20100425
Xcaret, Península do Iucatão, México
À primeira vista era indubitavelmente um armário. A prová-lo, as madeiras escuras de uma ex-colónia protegiam, em motivos arbóreos, o verde denso de um vidro que, martelado, nunca partia. Colossal, para um tamanho pequeno, assentava em quatro pés barrocos adornados a joanetes reluzentes. Adivinhavam-se prateleiras sóbrias e resistentes com algumas reservas em suportar pertences mais vulgares. Em suma, um receptáculo imóvel a cumprir funções.
Mas quem, como eu, conhecia bem o interior deste armário soturno de sala de estudo, punha muitas reservas a uma definição tão marceneira.

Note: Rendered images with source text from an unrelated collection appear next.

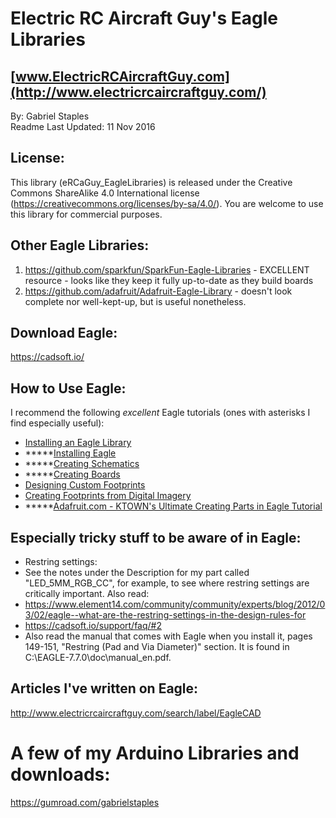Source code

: # Electric RC Aircraft Guy's Eagle Libraries  
## [www.ElectricRCAircraftGuy.com](http://www.electricrcaircraftguy.com/)
By: Gabriel Staples  
Readme Last Updated: 11 Nov 2016  

## License:  
This library (eRCaGuy_EagleLibraries) is released under the Creative Commons ShareAlike 4.0 International license (https://creativecommons.org/licenses/by-sa/4.0/). You are welcome to use this library for commercial purposes.  

## Other Eagle Libraries:  
 1. https://github.com/sparkfun/SparkFun-Eagle-Libraries - EXCELLENT resource - looks like they keep it fully up-to-date as they build boards  
 2. https://github.com/adafruit/Adafruit-Eagle-Library - doesn't look complete nor well-kept-up, but is useful nonetheless.  

## Download Eagle:  
https://cadsoft.io/  

## How to Use Eagle:  
I recommend the following *excellent* Eagle tutorials (ones with asterisks I find especially useful):  
* [Installing an Eagle Library](https://learn.sparkfun.com/tutorials/how-to-install-and-setup-eagle#using-the-sparkfun-libraries)
* *****[Installing Eagle](https://learn.sparkfun.com/tutorials/how-to-install-and-setup-eagle)
* *****[Creating Schematics](https://learn.sparkfun.com/tutorials/using-eagle-schematic)
* *****[Creating Boards](https://learn.sparkfun.com/tutorials/using-eagle-board-layout)
* [Designing Custom Footprints](https://learn.sparkfun.com/tutorials/designing-pcbs-smd-footprints)
* [Creating Footprints from Digital Imagery](https://learn.sparkfun.com/tutorials/making-custom-footprints-in-eagle)
* *****[Adafruit.com - KTOWN's Ultimate Creating Parts in Eagle Tutorial](https://learn.adafruit.com/ktowns-ultimate-creating-parts-in-eagle-tutorial/introduction)  

## Especially tricky stuff to be aware of in Eagle:  
* Restring settings:  
 * See the notes under the Description for my part called "LED_5MM_RGB_CC", for example, to see where restring settings are critically important.  Also read:  
 * https://www.element14.com/community/community/experts/blog/2012/03/02/eagle--what-are-the-restring-settings-in-the-design-rules-for
 * https://cadsoft.io/support/faq/#2
 * Also read the manual that comes with Eagle when you install it, pages 149-151, "Restring (Pad and Via Diameter)" section. It is found in C:\EAGLE-7.7.0\doc\manual_en.pdf. 

## Articles I've written on Eagle:  
http://www.electricrcaircraftguy.com/search/label/EagleCAD  

# A few of my Arduino Libraries and downloads:  
https://gumroad.com/gabrielstaples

É que este armário, o da minha avó, tinha coisas do arco da velha. Senão vejam: aqui, um bode grisalho bebia de um balde campestre ao comando de uma alavanca de cobre sem nunca ficar saciado nem o balde vazio; ali perto, um burguês bonacheirão ressonava de consciência tranquila enquanto lhe iam despejando, à manivela, uma chusma de ratinhos pela goela abaixo; subindo uma prateleira, era comum encontrar Júlio Verne carregado de volumes, a empurrar a Mãe de Gorki contra o Sexus de Miller; poucos sabiam, mas havia um frasco, pudicamente escondido atrás de uma roda de cores giratória, que aguardava em estado líquido a evolução de um parente antigo; já cá em baixo, sepultada num gavetão, a urna do pintor Henrique Cardoso assentava numa pira de carvões e esfuminhos.
Uma tarde destas terminava, com regularidade, pela audição de 'Pappa con Pomodoro' de Rika Zarai, em riscos de vinil sobre gramofone portátil.